Trip Start Sep 15, 2006
1
8
23
Trip End Oct 10, 2006


Loading Map
Map your own trip!
Map Options
Show trip route
Hide lines
shadow

Flag of Czech Republic  , Moravia,
Thursday, September 21, 2006

MOOD: Surprisingly upbeat, considering I was up shit's creek a few hours ago.
SONG STUCK IN MY HEAD: "We Built This City" by Starship, which was playing in a mall in Breclav, Czech Replublic, oddly enough.
TIME: 10:54, 9/22/06
PLACE: Train to Vienna
FOOD: Some Czech fast food potato patties with Thai sweet sauce that I didn't have the time to write down the name of.

I'm coming to the end of a 12 hour journey that should have been six hours.
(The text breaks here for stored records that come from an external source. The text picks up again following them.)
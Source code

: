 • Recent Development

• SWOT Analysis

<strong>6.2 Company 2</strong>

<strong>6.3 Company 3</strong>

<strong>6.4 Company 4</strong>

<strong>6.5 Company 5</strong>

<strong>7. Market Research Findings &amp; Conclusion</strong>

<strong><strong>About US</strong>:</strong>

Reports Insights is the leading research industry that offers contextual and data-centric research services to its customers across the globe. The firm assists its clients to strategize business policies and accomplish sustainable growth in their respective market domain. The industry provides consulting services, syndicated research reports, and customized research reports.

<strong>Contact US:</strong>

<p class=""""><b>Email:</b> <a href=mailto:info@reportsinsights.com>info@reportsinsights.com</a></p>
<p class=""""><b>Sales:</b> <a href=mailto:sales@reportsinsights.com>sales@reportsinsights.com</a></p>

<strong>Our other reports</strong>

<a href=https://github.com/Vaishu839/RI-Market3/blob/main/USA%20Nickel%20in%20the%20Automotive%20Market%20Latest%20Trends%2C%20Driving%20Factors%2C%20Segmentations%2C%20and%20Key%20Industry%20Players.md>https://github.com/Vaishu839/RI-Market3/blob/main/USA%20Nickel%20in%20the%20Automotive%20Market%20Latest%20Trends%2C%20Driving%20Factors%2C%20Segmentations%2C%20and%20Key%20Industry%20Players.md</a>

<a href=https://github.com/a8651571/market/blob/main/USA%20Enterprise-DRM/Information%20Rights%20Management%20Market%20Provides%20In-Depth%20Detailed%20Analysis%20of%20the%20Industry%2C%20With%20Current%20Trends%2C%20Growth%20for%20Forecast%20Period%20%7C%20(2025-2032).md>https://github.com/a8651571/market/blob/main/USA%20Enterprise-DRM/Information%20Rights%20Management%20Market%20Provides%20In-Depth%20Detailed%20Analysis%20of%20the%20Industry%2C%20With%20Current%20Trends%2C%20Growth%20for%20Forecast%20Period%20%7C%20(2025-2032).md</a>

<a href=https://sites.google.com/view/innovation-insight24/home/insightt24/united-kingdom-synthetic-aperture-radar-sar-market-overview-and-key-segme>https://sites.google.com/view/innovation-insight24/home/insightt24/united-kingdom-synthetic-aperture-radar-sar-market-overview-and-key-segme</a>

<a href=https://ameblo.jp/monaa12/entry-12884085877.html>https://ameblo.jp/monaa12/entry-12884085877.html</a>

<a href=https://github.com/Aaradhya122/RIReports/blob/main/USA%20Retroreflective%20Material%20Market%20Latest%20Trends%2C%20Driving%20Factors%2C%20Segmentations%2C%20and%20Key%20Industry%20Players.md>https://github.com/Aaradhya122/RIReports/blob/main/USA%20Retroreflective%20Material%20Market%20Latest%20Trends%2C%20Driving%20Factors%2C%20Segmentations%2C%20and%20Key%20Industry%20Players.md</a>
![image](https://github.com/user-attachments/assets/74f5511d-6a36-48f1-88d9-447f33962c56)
The idea was to take a night train from Prague to Vienna to avoid having to find and pay for another hostel. I had heard all sorts of warnings about thieves on night trains. But it turned out that my greatest enemy was the train system and my inability to deal with it.

Yesterday I uploaded a bunch of photos to TravelPod and finally left the Boathouse Hostel around 1:30. I made it to the main train station with no problem, bought my ticket to Vienna and stowed my bag in an electronic locker. I then went to a photo shop to transfer my photos to DVD disc, even though I have them stored on this slow-ass little laptop. Can't be too careful. I then wandered around, seeing parts of Old Town Prague that I had seen a little at night, but for the most part had saved for last. I wandered into a small locals cafe called Vinny Senk U Primatora where I had the Pork Steak "Bad Boy," which was beautifully fried up in a crispy batter with "spicy cheese paste" sort of glossed over the meat. I also ordered more fried stuff, their version of croquettes, which turned out to be cute little smooth potato balls.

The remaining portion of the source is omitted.